**About this exercise**
Exactly as they appear, copy the lines from the start of the entries below to the line containing "sums is $1.78205\times$.", both ends included.

**Material for this task**
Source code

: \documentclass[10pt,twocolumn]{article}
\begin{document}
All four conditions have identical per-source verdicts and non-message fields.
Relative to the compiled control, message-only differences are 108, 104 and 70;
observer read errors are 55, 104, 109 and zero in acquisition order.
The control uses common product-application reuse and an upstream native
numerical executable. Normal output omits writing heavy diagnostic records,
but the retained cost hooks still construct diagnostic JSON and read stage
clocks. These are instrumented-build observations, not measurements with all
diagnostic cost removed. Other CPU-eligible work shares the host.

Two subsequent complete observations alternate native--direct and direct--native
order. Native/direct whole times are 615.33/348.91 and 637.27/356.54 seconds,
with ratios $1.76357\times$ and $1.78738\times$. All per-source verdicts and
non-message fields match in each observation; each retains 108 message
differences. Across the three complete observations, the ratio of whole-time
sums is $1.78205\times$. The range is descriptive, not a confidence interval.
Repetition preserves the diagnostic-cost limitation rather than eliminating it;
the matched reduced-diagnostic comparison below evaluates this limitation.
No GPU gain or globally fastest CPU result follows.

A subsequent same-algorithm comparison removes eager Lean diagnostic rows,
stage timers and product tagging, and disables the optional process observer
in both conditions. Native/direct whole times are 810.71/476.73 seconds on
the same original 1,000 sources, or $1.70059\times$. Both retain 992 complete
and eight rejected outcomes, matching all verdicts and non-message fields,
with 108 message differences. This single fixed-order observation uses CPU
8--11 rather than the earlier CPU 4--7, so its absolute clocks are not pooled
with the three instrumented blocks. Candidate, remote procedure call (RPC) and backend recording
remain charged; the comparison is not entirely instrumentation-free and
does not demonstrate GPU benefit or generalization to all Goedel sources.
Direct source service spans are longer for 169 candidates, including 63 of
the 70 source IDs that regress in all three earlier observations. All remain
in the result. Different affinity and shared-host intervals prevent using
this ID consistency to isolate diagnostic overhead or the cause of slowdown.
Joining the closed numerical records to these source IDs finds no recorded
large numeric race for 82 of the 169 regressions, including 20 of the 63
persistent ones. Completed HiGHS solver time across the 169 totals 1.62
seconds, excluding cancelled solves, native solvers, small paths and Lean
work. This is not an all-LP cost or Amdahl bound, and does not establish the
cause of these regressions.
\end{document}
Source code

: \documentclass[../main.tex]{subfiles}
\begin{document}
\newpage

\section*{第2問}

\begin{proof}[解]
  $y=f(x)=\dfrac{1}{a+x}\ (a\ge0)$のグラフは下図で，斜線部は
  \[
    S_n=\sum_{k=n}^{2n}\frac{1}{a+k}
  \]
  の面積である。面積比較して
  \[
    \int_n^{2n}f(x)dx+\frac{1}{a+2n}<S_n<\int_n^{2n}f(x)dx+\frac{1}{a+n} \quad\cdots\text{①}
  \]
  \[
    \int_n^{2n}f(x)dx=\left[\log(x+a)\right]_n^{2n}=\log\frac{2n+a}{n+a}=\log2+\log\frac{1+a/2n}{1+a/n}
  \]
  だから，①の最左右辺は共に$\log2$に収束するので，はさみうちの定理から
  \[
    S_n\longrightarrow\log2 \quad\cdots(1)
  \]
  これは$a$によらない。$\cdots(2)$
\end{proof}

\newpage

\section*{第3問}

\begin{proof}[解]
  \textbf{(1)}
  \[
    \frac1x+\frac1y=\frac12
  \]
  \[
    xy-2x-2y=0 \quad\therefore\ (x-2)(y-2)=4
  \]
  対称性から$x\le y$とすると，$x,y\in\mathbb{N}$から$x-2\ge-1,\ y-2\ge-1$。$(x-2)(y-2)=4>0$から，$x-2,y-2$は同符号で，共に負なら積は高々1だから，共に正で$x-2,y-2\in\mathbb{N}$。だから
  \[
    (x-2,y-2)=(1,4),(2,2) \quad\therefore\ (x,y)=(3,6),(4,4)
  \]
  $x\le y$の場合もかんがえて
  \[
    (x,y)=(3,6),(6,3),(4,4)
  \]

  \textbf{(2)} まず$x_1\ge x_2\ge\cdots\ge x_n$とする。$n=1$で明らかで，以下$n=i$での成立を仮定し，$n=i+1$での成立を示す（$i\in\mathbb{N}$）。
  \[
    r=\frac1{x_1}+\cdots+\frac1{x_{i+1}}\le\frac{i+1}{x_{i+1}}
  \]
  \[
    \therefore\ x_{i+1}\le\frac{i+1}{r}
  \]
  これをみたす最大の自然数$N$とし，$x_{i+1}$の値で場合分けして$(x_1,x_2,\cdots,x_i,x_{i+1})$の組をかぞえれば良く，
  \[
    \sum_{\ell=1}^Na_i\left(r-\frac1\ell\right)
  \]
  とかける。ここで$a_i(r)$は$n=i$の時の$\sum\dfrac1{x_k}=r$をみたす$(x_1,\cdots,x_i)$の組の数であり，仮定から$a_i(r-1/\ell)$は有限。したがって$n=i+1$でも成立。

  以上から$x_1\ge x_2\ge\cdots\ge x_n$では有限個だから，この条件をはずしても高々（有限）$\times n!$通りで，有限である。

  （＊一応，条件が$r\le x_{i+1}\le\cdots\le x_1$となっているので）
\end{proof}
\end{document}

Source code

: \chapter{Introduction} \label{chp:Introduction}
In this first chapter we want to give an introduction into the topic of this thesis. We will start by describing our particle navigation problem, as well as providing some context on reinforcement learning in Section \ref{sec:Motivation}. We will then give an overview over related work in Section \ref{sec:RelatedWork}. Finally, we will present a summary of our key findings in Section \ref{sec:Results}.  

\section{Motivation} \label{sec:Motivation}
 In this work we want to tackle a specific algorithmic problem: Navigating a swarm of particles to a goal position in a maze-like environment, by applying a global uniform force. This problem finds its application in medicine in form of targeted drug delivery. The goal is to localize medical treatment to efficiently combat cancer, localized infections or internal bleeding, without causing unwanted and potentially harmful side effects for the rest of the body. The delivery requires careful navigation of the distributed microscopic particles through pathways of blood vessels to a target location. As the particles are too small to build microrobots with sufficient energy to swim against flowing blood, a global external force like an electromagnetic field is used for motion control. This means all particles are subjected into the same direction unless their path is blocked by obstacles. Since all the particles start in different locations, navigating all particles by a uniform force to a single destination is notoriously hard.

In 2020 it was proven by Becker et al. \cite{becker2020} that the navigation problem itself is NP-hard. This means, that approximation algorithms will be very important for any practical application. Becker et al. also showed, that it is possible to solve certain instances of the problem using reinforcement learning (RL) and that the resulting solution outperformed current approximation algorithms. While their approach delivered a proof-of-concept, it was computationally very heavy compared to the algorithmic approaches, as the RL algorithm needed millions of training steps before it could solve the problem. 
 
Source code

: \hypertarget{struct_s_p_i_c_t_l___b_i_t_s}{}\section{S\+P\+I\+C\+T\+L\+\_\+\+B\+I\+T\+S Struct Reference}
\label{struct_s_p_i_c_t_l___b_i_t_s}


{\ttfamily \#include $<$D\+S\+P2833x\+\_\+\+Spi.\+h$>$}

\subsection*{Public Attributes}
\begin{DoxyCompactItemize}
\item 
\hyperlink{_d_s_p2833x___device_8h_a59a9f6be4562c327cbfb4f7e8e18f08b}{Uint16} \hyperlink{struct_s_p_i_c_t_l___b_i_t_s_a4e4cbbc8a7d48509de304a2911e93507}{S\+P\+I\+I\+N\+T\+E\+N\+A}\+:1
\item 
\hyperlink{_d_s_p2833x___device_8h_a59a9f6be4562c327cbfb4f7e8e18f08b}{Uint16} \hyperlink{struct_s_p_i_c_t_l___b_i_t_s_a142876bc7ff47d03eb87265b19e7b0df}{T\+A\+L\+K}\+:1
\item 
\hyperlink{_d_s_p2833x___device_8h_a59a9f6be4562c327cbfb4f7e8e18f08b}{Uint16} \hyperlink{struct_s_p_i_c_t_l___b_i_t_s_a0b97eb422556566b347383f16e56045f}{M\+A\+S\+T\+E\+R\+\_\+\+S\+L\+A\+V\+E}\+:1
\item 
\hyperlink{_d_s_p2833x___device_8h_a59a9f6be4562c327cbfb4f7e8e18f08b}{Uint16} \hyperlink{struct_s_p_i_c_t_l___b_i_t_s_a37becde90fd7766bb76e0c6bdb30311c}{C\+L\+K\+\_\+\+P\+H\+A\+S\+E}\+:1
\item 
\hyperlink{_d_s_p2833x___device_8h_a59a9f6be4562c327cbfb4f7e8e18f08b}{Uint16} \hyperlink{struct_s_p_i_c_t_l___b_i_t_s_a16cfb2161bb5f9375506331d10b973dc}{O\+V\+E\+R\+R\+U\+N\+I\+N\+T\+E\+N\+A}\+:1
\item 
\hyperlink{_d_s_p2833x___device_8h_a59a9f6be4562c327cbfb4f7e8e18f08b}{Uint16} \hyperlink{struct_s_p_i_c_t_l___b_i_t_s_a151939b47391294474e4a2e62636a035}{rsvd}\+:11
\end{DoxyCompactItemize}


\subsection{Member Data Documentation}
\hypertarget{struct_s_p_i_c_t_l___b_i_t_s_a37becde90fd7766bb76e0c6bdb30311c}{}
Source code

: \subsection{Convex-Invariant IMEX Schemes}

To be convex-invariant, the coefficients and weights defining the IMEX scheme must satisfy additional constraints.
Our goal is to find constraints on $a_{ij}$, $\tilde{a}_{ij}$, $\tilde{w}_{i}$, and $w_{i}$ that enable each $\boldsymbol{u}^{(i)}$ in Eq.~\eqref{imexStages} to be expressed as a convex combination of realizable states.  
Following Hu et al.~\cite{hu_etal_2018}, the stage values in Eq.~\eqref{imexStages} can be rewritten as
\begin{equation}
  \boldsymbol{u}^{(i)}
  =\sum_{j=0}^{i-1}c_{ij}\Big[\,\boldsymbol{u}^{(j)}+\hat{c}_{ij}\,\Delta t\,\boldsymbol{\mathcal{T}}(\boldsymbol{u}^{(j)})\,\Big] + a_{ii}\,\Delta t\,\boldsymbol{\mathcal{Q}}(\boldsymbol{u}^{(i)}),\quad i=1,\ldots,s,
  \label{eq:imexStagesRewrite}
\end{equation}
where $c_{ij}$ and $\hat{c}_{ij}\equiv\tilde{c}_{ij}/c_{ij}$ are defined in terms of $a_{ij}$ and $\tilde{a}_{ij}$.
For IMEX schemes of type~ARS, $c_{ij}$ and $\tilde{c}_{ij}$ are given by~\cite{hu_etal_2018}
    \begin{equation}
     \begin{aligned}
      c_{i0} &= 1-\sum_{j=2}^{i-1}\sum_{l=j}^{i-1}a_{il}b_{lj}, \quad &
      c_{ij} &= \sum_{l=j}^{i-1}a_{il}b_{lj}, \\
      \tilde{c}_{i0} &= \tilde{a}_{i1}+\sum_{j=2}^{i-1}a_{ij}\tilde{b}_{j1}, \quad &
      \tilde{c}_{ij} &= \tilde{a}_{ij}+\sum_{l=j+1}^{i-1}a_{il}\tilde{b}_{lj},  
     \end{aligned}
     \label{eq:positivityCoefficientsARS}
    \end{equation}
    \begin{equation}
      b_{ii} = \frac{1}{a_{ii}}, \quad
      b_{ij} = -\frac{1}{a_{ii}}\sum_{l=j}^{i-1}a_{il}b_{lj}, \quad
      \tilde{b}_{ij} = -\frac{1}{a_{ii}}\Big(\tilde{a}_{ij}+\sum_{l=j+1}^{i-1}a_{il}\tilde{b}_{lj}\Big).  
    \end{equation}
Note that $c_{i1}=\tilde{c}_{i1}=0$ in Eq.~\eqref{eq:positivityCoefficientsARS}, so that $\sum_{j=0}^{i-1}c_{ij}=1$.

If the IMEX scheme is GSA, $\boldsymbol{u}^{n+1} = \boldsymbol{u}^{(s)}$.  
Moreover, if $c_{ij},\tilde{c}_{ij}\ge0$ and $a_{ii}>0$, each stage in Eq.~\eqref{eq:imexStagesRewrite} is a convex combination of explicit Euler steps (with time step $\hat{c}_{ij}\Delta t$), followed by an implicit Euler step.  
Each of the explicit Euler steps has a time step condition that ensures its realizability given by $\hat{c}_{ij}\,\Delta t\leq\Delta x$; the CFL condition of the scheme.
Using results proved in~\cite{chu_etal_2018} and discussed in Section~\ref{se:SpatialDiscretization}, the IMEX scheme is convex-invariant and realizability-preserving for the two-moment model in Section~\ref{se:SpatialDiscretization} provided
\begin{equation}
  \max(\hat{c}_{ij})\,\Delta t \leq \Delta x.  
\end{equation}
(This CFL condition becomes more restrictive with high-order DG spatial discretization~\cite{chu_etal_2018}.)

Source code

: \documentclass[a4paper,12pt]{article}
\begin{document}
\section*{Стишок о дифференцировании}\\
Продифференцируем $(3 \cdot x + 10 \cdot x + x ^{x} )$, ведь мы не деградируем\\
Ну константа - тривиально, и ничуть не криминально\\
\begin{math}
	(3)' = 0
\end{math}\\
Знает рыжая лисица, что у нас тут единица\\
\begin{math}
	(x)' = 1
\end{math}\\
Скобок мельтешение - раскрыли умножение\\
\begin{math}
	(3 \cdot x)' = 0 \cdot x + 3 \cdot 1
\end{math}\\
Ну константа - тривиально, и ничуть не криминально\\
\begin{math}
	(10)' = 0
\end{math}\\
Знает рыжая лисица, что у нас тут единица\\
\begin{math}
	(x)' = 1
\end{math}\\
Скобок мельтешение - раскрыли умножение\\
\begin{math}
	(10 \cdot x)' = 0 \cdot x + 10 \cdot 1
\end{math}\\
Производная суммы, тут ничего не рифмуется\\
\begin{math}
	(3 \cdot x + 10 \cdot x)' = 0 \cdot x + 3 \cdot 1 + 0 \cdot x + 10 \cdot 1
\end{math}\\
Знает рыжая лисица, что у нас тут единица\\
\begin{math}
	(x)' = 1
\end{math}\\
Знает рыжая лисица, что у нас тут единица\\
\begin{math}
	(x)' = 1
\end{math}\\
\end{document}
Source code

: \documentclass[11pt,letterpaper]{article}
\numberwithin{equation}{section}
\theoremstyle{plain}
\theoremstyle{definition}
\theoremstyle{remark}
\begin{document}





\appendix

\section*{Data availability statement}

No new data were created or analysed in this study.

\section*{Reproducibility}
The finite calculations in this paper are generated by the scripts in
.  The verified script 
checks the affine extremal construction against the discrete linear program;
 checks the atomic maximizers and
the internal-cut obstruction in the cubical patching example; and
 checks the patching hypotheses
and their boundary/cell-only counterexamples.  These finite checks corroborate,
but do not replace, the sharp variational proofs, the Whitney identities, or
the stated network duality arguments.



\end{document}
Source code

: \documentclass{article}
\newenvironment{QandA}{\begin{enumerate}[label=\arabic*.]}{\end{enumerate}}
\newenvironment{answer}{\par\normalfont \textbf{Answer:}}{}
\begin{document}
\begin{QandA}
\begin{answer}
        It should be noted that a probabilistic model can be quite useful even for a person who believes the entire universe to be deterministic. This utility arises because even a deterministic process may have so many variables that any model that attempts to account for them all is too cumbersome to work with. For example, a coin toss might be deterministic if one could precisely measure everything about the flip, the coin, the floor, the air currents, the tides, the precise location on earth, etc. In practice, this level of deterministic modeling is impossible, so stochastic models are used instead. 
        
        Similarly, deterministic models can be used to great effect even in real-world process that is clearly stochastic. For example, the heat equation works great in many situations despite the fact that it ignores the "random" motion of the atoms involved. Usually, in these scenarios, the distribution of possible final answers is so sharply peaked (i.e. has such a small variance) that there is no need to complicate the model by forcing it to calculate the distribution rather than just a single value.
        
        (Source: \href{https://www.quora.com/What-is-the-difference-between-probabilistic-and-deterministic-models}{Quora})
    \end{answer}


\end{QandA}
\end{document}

**Task solution**
Source code

: \documentclass[10pt,twocolumn]{article}
\begin{document}
All four conditions have identical per-source verdicts and non-message fields.
Relative to the compiled control, message-only differences are 108, 104 and 70;
observer read errors are 55, 104, 109 and zero in acquisition order.
The control uses common product-application reuse and an upstream native
numerical executable. Normal output omits writing heavy diagnostic records,
but the retained cost hooks still construct diagnostic JSON and read stage
clocks. These are instrumented-build observations, not measurements with all
diagnostic cost removed. Other CPU-eligible work shares the host.

Two subsequent complete observations alternate native--direct and direct--native
order. Native/direct whole times are 615.33/348.91 and 637.27/356.54 seconds,
with ratios $1.76357\times$ and $1.78738\times$. All per-source verdicts and
non-message fields match in each observation; each retains 108 message
differences. Across the three complete observations, the ratio of whole-time
sums is $1.78205\times$. The range is descriptive, not a confidence interval.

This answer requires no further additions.